__Assigned task__: The entries are to be written out word for word, with their images left out.

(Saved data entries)
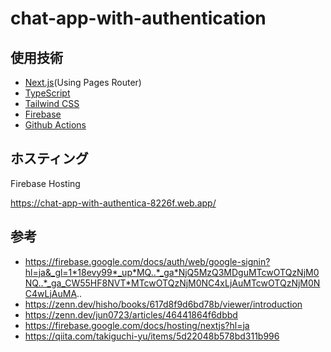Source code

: # chat-app-with-authentication

## 使用技術

- [Next.js](https://nextjs.org/)(Using Pages Router)
- [TypeScript](https://www.typescriptlang.org/)
- [Tailwind CSS](https://tailwindcss.com/)
- [Firebase](https://firebase.google.com/?hl=ja/)
- [Github Actions](https://github.co.jp/features/actions/)

## ホスティング

Firebase Hosting

<https://chat-app-with-authentica-8226f.web.app/>

## 参考
- https://firebase.google.com/docs/auth/web/google-signin?hl=ja&_gl=1*18evy99*_up*MQ..*_ga*NjQ5MzQ3MDguMTcwOTQzNjM0NQ..*_ga_CW55HF8NVT*MTcwOTQzNjM0NC4xLjAuMTcwOTQzNjM0NC4wLjAuMA..
- https://zenn.dev/hisho/books/617d8f9d6bd78b/viewer/introduction
- https://zenn.dev/jun0723/articles/46441864f6dbbd
- https://firebase.google.com/docs/hosting/nextjs?hl=ja
- https://qiita.com/takiguchi-yu/items/5d22048b578bd311b996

__Answer for the task__:
Source code

: # chat-app-with-authentication

## 使用技術

- [Next.js](https://nextjs.org/)(Using Pages Router)
- [TypeScript](https://www.typescriptlang.org/)
- [Tailwind CSS](https://tailwindcss.com/)
- [Firebase](https://firebase.google.com/?hl=ja/)
- [Github Actions](https://github.co.jp/features/actions/)

## ホスティング

Firebase Hosting

<https://chat-app-with-authentica-8226f.web.app/>

## 参考
- https://firebase.google.com/docs/auth/web/google-signin?hl=ja&_gl=1*18evy99*_up*MQ..*_ga*NjQ5MzQ3MDguMTcwOTQzNjM0NQ..*_ga_CW55HF8NVT*MTcwOTQzNjM0NC4xLjAuMTcwOTQzNjM0NC4wLjAuMA..
- https://zenn.dev/hisho/books/617d8f9d6bd78b/viewer/introduction
- https://zenn.dev/jun0723/articles/46441864f6dbbd
- https://firebase.google.com/docs/hosting/nextjs?hl=ja
- https://qiita.com/takiguchi-yu/items/5d22048b578bd311b996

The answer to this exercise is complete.